*** Begin section ***

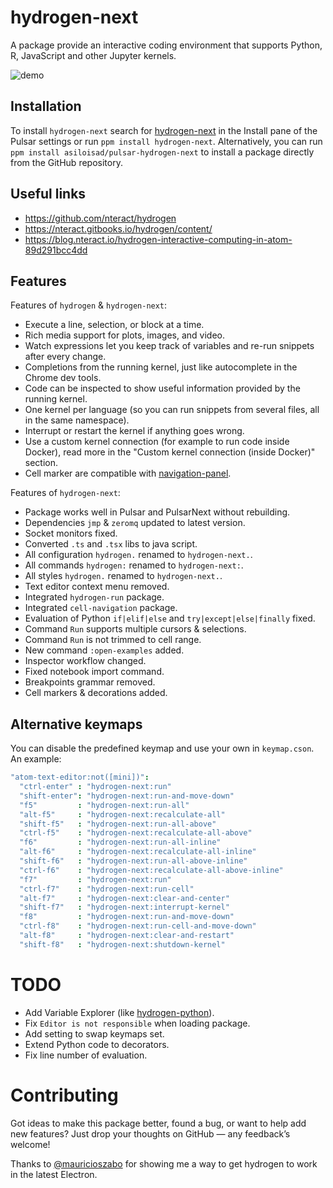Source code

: # hydrogen-next

A package provide an interactive coding environment that supports Python, R, JavaScript and other Jupyter kernels.

![demo](https://github.com/asiloisad/pulsar-hydrogen-next/blob/master/assets/demo.gif?raw=true)

## Installation

To install `hydrogen-next` search for [hydrogen-next](https://web.pulsar-edit.dev/packages/hydrogen-next) in the Install pane of the Pulsar settings or run `ppm install hydrogen-next`. Alternatively, you can run `ppm install asiloisad/pulsar-hydrogen-next` to install a package directly from the GitHub repository.

## Useful links

- https://github.com/nteract/hydrogen
- https://nteract.gitbooks.io/hydrogen/content/
- https://blog.nteract.io/hydrogen-interactive-computing-in-atom-89d291bcc4dd

## Features

Features of `hydrogen` & `hydrogen-next`:

- Execute a line, selection, or block at a time.
- Rich media support for plots, images, and video.
- Watch expressions let you keep track of variables and re-run snippets after every change.
- Completions from the running kernel, just like autocomplete in the Chrome dev tools.
- Code can be inspected to show useful information provided by the running kernel.
- One kernel per language (so you can run snippets from several files, all in the same namespace).
- Interrupt or restart the kernel if anything goes wrong.
- Use a custom kernel connection (for example to run code inside Docker), read more in the "Custom kernel connection (inside Docker)" section.
- Cell marker are compatible with [navigation-panel](https://github.com/asiloisad/pulsar-navigation-panel).

Features of `hydrogen-next`:

- Package works well in Pulsar and PulsarNext without rebuilding.
- Dependencies `jmp` & `zeromq` updated to latest version.
- Socket monitors fixed.
- Converted `.ts` and `.tsx` libs to java script.
- All configuration `hydrogen.` renamed to `hydrogen-next.`.
- All commands `hydrogen:` renamed to `hydrogen-next:`.
- All styles `hydrogen.` renamed to `hydrogen-next.`.
- Text editor context menu removed.
- Integrated `hydrogen-run` package.
- Integrated `cell-navigation` package.
- Evaluation of Python `if|elif|else` and `try|except|else|finally` fixed.
- Command `Run` supports multiple cursors & selections.
- Command `Run` is not trimmed to cell range.
- New command `:open-examples` added.
- Inspector workflow changed.
- Fixed notebook import command.
- Breakpoints grammar removed.
- Cell markers & decorations added.

## Alternative keymaps

You can disable the predefined keymap and use your own in `keymap.cson`. An example:

```cson
"atom-text-editor:not([mini])":
  "ctrl-enter" : "hydrogen-next:run"
  "shift-enter": "hydrogen-next:run-and-move-down"
  "f5"         : "hydrogen-next:run-all"
  "alt-f5"     : "hydrogen-next:recalculate-all"
  "shift-f5"   : "hydrogen-next:run-all-above"
  "ctrl-f5"    : "hydrogen-next:recalculate-all-above"
  "f6"         : "hydrogen-next:run-all-inline"
  "alt-f6"     : "hydrogen-next:recalculate-all-inline"
  "shift-f6"   : "hydrogen-next:run-all-above-inline"
  "ctrl-f6"    : "hydrogen-next:recalculate-all-above-inline"
  "f7"         : "hydrogen-next:run"
  "ctrl-f7"    : "hydrogen-next:run-cell"
  "alt-f7"     : "hydrogen-next:clear-and-center"
  "shift-f7"   : "hydrogen-next:interrupt-kernel"
  "f8"         : "hydrogen-next:run-and-move-down"
  "ctrl-f8"    : "hydrogen-next:run-cell-and-move-down"
  "alt-f8"     : "hydrogen-next:clear-and-restart"
  "shift-f8"   : "hydrogen-next:shutdown-kernel"
```

# TODO

- Add Variable Explorer (like [hydrogen-python](https://github.com/nikitakit/hydrogen-python)).
- Fix `Editor is not responsible` when loading package.
- Add setting to swap keymaps set.
- Extend Python code to decorators.
- Fix line number of evaluation.

# Contributing

Got ideas to make this package better, found a bug, or want to help add new features? Just drop your thoughts on GitHub — any feedback’s welcome!

Thanks to [@mauricioszabo](https://github.com/mauricioszabo) for showing me a way to get hydrogen to work in the latest Electron.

*** End section ***

* _Task brief_
Strip out the pictures and reproduce the remaining material above exactly.

* _Answer_
Source code

: # hydrogen-next

A package provide an interactive coding environment that supports Python, R, JavaScript and other Jupyter kernels.

![demo](https://github.com/asiloisad/pulsar-hydrogen-next/blob/master/assets/demo.gif?raw=true)

## Installation

To install `hydrogen-next` search for [hydrogen-next](https://web.pulsar-edit.dev/packages/hydrogen-next) in the Install pane of the Pulsar settings or run `ppm install hydrogen-next`. Alternatively, you can run `ppm install asiloisad/pulsar-hydrogen-next` to install a package directly from the GitHub repository.

## Useful links

- https://github.com/nteract/hydrogen
- https://nteract.gitbooks.io/hydrogen/content/
- https://blog.nteract.io/hydrogen-interactive-computing-in-atom-89d291bcc4dd

## Features

Features of `hydrogen` & `hydrogen-next`:

- Execute a line, selection, or block at a time.
- Rich media support for plots, images, and video.
- Watch expressions let you keep track of variables and re-run snippets after every change.
- Completions from the running kernel, just like autocomplete in the Chrome dev tools.
- Code can be inspected to show useful information provided by the running kernel.
- One kernel per language (so you can run snippets from several files, all in the same namespace).
- Interrupt or restart the kernel if anything goes wrong.
- Use a custom kernel connection (for example to run code inside Docker), read more in the "Custom kernel connection (inside Docker)" section.
- Cell marker are compatible with [navigation-panel](https://github.com/asiloisad/pulsar-navigation-panel).

Features of `hydrogen-next`:

- Package works well in Pulsar and PulsarNext without rebuilding.
- Dependencies `jmp` & `zeromq` updated to latest version.
- Socket monitors fixed.
- Converted `.ts` and `.tsx` libs to java script.
- All configuration `hydrogen.` renamed to `hydrogen-next.`.
- All commands `hydrogen:` renamed to `hydrogen-next:`.
- All styles `hydrogen.` renamed to `hydrogen-next.`.
- Text editor context menu removed.
- Integrated `hydrogen-run` package.
- Integrated `cell-navigation` package.
- Evaluation of Python `if|elif|else` and `try|except|else|finally` fixed.
- Command `Run` supports multiple cursors & selections.
- Command `Run` is not trimmed to cell range.
- New command `:open-examples` added.
- Inspector workflow changed.
- Fixed notebook import command.
- Breakpoints grammar removed.
- Cell markers & decorations added.

## Alternative keymaps

You can disable the predefined keymap and use your own in `keymap.cson`. An example:

```cson
"atom-text-editor:not([mini])":
  "ctrl-enter" : "hydrogen-next:run"
  "shift-enter": "hydrogen-next:run-and-move-down"
  "f5"         : "hydrogen-next:run-all"
  "alt-f5"     : "hydrogen-next:recalculate-all"
  "shift-f5"   : "hydrogen-next:run-all-above"
  "ctrl-f5"    : "hydrogen-next:recalculate-all-above"
  "f6"         : "hydrogen-next:run-all-inline"
  "alt-f6"     : "hydrogen-next:recalculate-all-inline"
  "shift-f6"   : "hydrogen-next:run-all-above-inline"
  "ctrl-f6"    : "hydrogen-next:recalculate-all-above-inline"
  "f7"         : "hydrogen-next:run"
  "ctrl-f7"    : "hydrogen-next:run-cell"
  "alt-f7"     : "hydrogen-next:clear-and-center"
  "shift-f7"   : "hydrogen-next:interrupt-kernel"
  "f8"         : "hydrogen-next:run-and-move-down"
  "ctrl-f8"    : "hydrogen-next:run-cell-and-move-down"
  "alt-f8"     : "hydrogen-next:clear-and-restart"
  "shift-f8"   : "hydrogen-next:shutdown-kernel"
```

# TODO

- Add Variable Explorer (like [hydrogen-python](https://github.com/nikitakit/hydrogen-python)).
- Fix `Editor is not responsible` when loading package.
- Add setting to swap keymaps set.
- Extend Python code to decorators.
- Fix line number of evaluation.

# Contributing

Got ideas to make this package better, found a bug, or want to help add new features? Just drop your thoughts on GitHub — any feedback’s welcome!

Thanks to [@mauricioszabo](https://github.com/mauricioszabo) for showing me a way to get hydrogen to work in the latest Electron.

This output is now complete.